According to the data provided by the Fund, its expenses in January-March 2020 amounted to $2 billion 763 million.
The increase in expenditures in the first quarter of the current year ($544 million) can be explained by the fact that transfers to the state budget were made faster during that period, taking advantage of the fact that the demand in the foreign exchange market was higher than in previous periods.
“However, we would like to note that SOFAZ's budget expenditures for 2020 are projected to be implemented at the level approved in the budget, and in this regard, about $4 billion is expected to be sold through auctions,” the statement said.
When approving SOFAZ's budget for 2020, the price of crude oil was set at $55 per barrel, and accordingly, SOFAZ's revenues totaled to $7 billion 284.8 million and expenditures – $6 billion 817.6 million.
In the structure of the fund's expenditures, transfers to the state budget will equal to $6 billion 676.5 million or 97.9 percent.
“It should be mentioned that SOFAZ's budget forecasts are approved on an annual basis, and the level of execution for the planned budget year varies in certain periods of that year.
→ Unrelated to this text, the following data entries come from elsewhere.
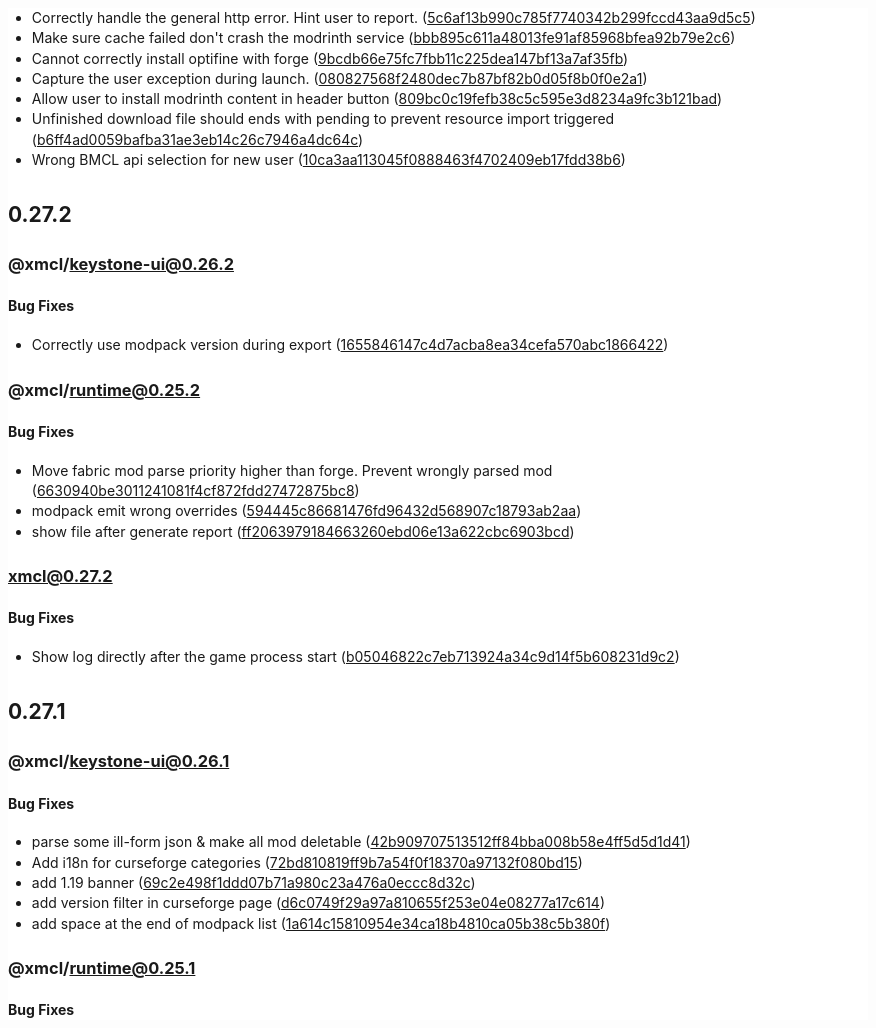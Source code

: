 - Correctly handle the general http error. Hint user to report. ([5c6af13b990c785f7740342b299fccd43aa9d5c5](https://github.com/Voxelum/x-minecraft-launcher/commit/5c6af13b990c785f7740342b299fccd43aa9d5c5))
- Make sure cache failed don't crash the modrinth service ([bbb895c611a48013fe91af85968bfea92b79e2c6](https://github.com/Voxelum/x-minecraft-launcher/commit/bbb895c611a48013fe91af85968bfea92b79e2c6))
- Cannot correctly install optifine with forge ([9bcdb66e75fc7fbb11c225dea147bf13a7af35fb](https://github.com/Voxelum/x-minecraft-launcher/commit/9bcdb66e75fc7fbb11c225dea147bf13a7af35fb))
- Capture the user exception during launch. ([080827568f2480dec7b87bf82b0d05f8b0f0e2a1](https://github.com/Voxelum/x-minecraft-launcher/commit/080827568f2480dec7b87bf82b0d05f8b0f0e2a1))
- Allow user to install modrinth content in header button ([809bc0c19fefb38c5c595e3d8234a9fc3b121bad](https://github.com/Voxelum/x-minecraft-launcher/commit/809bc0c19fefb38c5c595e3d8234a9fc3b121bad))
- Unfinished download file should ends with pending to prevent resource import triggered ([b6ff4ad0059bafba31ae3eb14c26c7946a4dc64c](https://github.com/Voxelum/x-minecraft-launcher/commit/b6ff4ad0059bafba31ae3eb14c26c7946a4dc64c))
- Wrong BMCL api selection for new user ([10ca3aa113045f0888463f4702409eb17fdd38b6](https://github.com/Voxelum/x-minecraft-launcher/commit/10ca3aa113045f0888463f4702409eb17fdd38b6))


## 0.27.2
### @xmcl/keystone-ui@0.26.2
#### Bug Fixes

- Correctly use modpack version during export ([1655846147c4d7acba8ea34cefa570abc1866422](https://github.com/Voxelum/x-minecraft-launcher/commit/1655846147c4d7acba8ea34cefa570abc1866422))
### @xmcl/runtime@0.25.2
#### Bug Fixes

- Move fabric mod parse priority higher than forge. Prevent wrongly parsed mod ([6630940be3011241081f4cf872fdd27472875bc8](https://github.com/Voxelum/x-minecraft-launcher/commit/6630940be3011241081f4cf872fdd27472875bc8))
- modpack emit wrong overrides ([594445c86681476fd96432d568907c18793ab2aa](https://github.com/Voxelum/x-minecraft-launcher/commit/594445c86681476fd96432d568907c18793ab2aa))
- show file after generate report ([ff2063979184663260ebd06e13a622cbc6903bcd](https://github.com/Voxelum/x-minecraft-launcher/commit/ff2063979184663260ebd06e13a622cbc6903bcd))
### xmcl@0.27.2
#### Bug Fixes

- Show log directly after the game process start ([b05046822c7eb713924a34c9d14f5b608231d9c2](https://github.com/Voxelum/x-minecraft-launcher/commit/b05046822c7eb713924a34c9d14f5b608231d9c2))


## 0.27.1
### @xmcl/keystone-ui@0.26.1
#### Bug Fixes

- parse some ill-form json & make all mod deletable ([42b909707513512ff84bba008b58e4ff5d5d1d41](https://github.com/Voxelum/x-minecraft-launcher/commit/42b909707513512ff84bba008b58e4ff5d5d1d41))
- Add i18n for curseforge categories ([72bd810819ff9b7a54f0f18370a97132f080bd15](https://github.com/Voxelum/x-minecraft-launcher/commit/72bd810819ff9b7a54f0f18370a97132f080bd15))
- add 1.19 banner ([69c2e498f1ddd07b71a980c23a476a0eccc8d32c](https://github.com/Voxelum/x-minecraft-launcher/commit/69c2e498f1ddd07b71a980c23a476a0eccc8d32c))
- add version filter in curseforge page ([d6c0749f29a97a810655f253e04e08277a17c614](https://github.com/Voxelum/x-minecraft-launcher/commit/d6c0749f29a97a810655f253e04e08277a17c614))
- add space at the end of modpack list ([1a614c15810954e34ca18b4810ca05b38c5b380f](https://github.com/Voxelum/x-minecraft-launcher/commit/1a614c15810954e34ca18b4810ca05b38c5b380f))
### @xmcl/runtime@0.25.1
#### Bug Fixes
Thus, during the year, depending on both the requirements of the state budget and changes in demand in the foreign exchange market, it is possible that the obligations will not be fulfilled in the same amount for months.
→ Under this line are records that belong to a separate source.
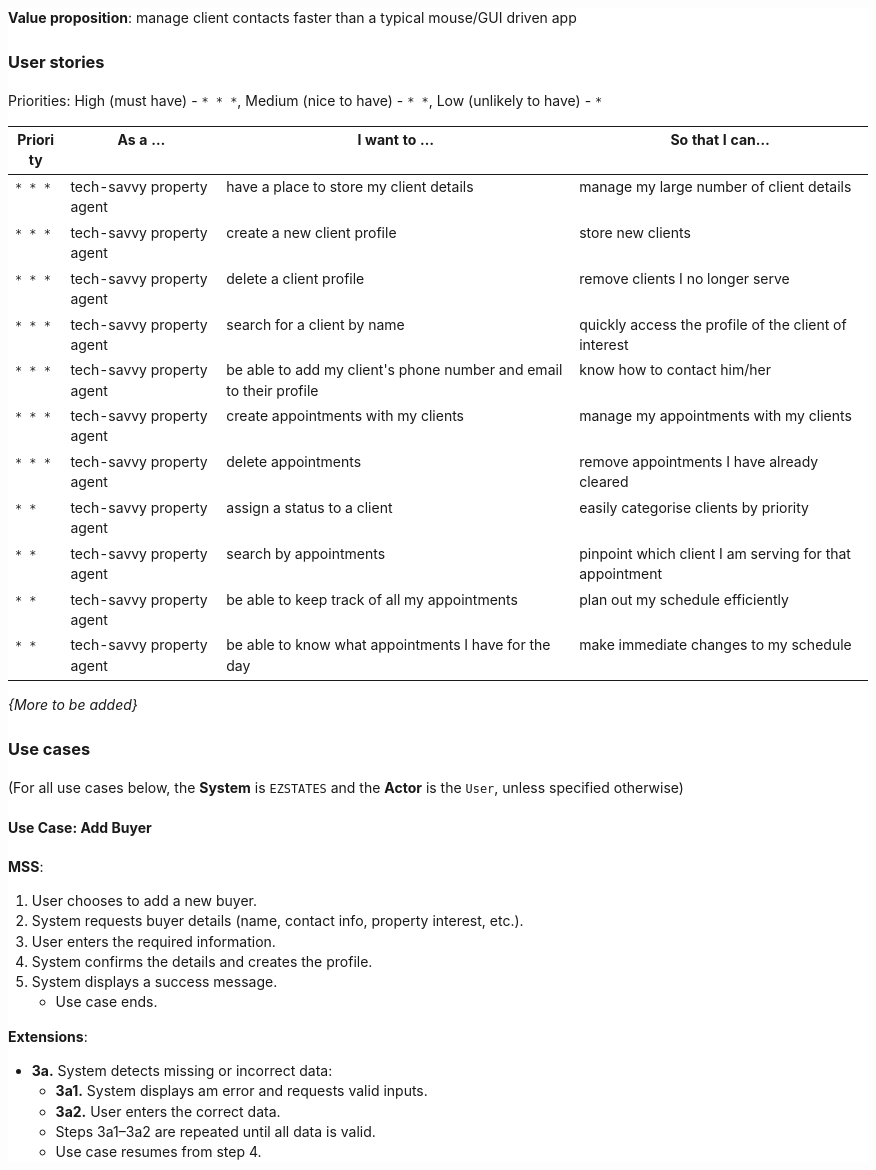 **Value proposition**: manage client contacts faster than a typical mouse/GUI driven app


### User stories

Priorities: High (must have) - `* * *`, Medium (nice to have) - `* *`, Low (unlikely to have) - `*`

| Priority  | As a …​                     | I want to …​                                                       | So that I can…​                                         |
|-----------|-----------------------------|--------------------------------------------------------------------|---------------------------------------------------------|
| `* * *`   | tech-savvy property agent   | have a place to store my client details                            | manage my large number of client details                |
| `* * *`   | tech-savvy property agent   | create a new client profile                                        | store new clients                                       |
| `* * *`   | tech-savvy property agent   | delete a client profile                                            | remove clients I no longer serve                        |
| `* * *`   | tech-savvy property agent   | search for a client by name                                        | quickly access the profile of the client of interest    |
| `* * *`   | tech-savvy property agent   | be able to add my client's phone number and email to their profile | know how to contact him/her                             |
| `* * *`   | tech-savvy property agent   | create appointments with my clients                                | manage my appointments with my clients                  |
| `* * *`   | tech-savvy property agent   | delete appointments                                                | remove appointments I have already cleared              |
| `* *`     | tech-savvy property agent   | assign a status to a client                                        | easily categorise clients by priority                   |
| `* *`     | tech-savvy property agent   | search by appointments                                             | pinpoint which client I am serving for that appointment |
| `* *`     | tech-savvy property agent   | be able to keep track of all my appointments                       | plan out my schedule efficiently                        |
| `* *`     | tech-savvy property agent   | be able to know what appointments I have for the day               | make immediate changes to my schedule                   |


*{More to be added}*

### Use cases

(For all use cases below, the **System** is `EZSTATES` and the **Actor** is the `User`, unless specified otherwise)


#### Use Case: Add Buyer

**MSS**:
1. User chooses to add a new buyer.
2. System requests buyer details (name, contact info, property interest, etc.).
3. User enters the required information.
4. System confirms the details and creates the profile.
5. System displays a success message.
    - Use case ends.

**Extensions**:
- **3a.** System detects missing or incorrect data:
    - **3a1.** System displays am error and requests valid inputs.
    - **3a2.** User enters the correct data.
    - Steps 3a1–3a2 are repeated until all data is valid.
    - Use case resumes from step 4.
At the same time, depending on the prices of crude oil on the world market, the dynamics of the Fund's revenues may increase at different rates during different periods of the year. Thus, depending on the oil price factor and the different execution of expenditures in different periods, SOFAZ's assets may either increase or decrease at the end of any period during the year,” the Fund clarified.
Moreover, the report urged that SOFAZ's annual budget commitment cannot exceed the level approved in the state budget, although the execution is different in different months, as the annual upper limit for the Fund's expenditures is set: “In short, with the exception of SOFAZ revenues, the only factor affecting the level of the Fund's assets at the end of each year is the price of oil on world markets.”
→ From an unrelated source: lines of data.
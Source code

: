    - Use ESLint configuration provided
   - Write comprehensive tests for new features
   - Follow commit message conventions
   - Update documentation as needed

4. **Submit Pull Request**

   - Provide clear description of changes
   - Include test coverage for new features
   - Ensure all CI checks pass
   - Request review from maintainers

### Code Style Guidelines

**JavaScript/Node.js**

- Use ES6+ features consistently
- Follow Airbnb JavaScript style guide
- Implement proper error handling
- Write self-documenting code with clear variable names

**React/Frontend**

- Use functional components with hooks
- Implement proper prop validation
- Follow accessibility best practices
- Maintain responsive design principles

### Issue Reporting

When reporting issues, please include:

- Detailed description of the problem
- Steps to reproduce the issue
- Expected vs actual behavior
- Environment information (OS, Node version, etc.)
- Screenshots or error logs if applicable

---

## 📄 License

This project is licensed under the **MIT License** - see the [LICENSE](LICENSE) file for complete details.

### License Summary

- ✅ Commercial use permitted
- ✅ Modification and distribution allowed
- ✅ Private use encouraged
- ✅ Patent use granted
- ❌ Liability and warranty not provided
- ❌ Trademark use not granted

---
“As it is known, every year SOFAZ transfers a certain amount to the state budget, and the Fund, in turn, keeps at least as much short-term assets in the investment portfolio to cover these costs.
At the same time, SOFAZ's funds also play the role of an "airbag" for the country's economy during external shocks and are used to cover the fiscal deficit that may arise in the state budget.
In this context, high-quality liquid instruments that can be used immediately without causing any damage to SOFAZ's assets are an important part. Thus, up to 70 percent of the Fund's assets consist of a portfolio of debt instruments and money market instruments,” the statement underlined.
Furthermore, the Fund stressed that at the end of March, cash income from U.S. dollar-denominated assets alone was approximately $4 billion. At the same time, SOFAZ will receive about $2.4 billion in cash for the repayment of the main amount in the US dollar-denominated security portfolio alone: “We reiterate that there is no need for any untimely and compulsory sale of assets included in the investment portfolio in order to fulfill SOFAZ's obligations.”
Besides it, in the report it was highlighted that of course, what is happening today in the world economy, as well as in international financial markets, does not pass unnoticed to SOFAZ's revenues and investment portfolio. Today, more than 80 percent of SOFAZ's investment portfolio consists of fixed-income securities and gold, which are characterized by high liquidity and less price volatility, and these assets are known to be more reliable instruments in times of crisis.
“We restate that international financial markets are a mirror of the world economy. If people all over the world consume less goods and services today, and companies use less of their production capacity in return, it means that their income decreases and, as a result, it affects the price of their quoted shares.
These shares are also part of the portfolios of almost all institutional investors today. Like other sovereign wealth funds, these fluctuations in SOFAZ's investment portfolio will be reflected as unrealized temporary losses from short-term price fluctuations and will be disclosed publicly in accordance with the Fund's information policy,” the report announced.
Note that SOFAZ submits quarterly income and expense reports.
Note that the Oil Fund of Azerbaijan, established in 1999 accumulates revenues from the implementation of oil and gas contracts, in particular from the sale of profitable oil and gas of the state, transit tariffs for the transportation of oil and gas through the country, from the rental of state property and so on.